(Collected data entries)
▼▼▼
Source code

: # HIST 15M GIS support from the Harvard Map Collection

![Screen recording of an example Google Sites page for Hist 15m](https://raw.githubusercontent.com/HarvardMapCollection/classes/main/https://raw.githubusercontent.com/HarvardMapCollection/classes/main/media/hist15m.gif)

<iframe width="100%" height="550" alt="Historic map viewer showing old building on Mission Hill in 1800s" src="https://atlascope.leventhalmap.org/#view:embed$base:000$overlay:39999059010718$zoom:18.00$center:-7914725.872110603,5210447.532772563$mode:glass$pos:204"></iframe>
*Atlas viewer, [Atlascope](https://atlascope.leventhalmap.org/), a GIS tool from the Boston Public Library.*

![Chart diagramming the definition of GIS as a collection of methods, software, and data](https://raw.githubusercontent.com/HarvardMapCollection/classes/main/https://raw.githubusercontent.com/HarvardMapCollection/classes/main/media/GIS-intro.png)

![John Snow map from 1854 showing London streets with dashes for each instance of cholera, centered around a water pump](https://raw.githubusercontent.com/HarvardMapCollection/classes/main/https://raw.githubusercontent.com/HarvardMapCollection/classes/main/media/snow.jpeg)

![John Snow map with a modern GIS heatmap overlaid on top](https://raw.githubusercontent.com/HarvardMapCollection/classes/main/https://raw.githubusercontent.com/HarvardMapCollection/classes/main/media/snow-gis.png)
▲▲▲
What you are asked to do: For each line above that contains the word "snow", give the line as it is written.

Solved exercise:
![John Snow map from 1854 showing London streets with dashes for each instance of cholera, centered around a water pump](https://raw.githubusercontent.com/HarvardMapCollection/classes/main/https://raw.githubusercontent.com/HarvardMapCollection/classes/main/media/snow.jpeg)
![John Snow map with a modern GIS heatmap overlaid on top](https://raw.githubusercontent.com/HarvardMapCollection/classes/main/https://raw.githubusercontent.com/HarvardMapCollection/classes/main/media/snow-gis.png)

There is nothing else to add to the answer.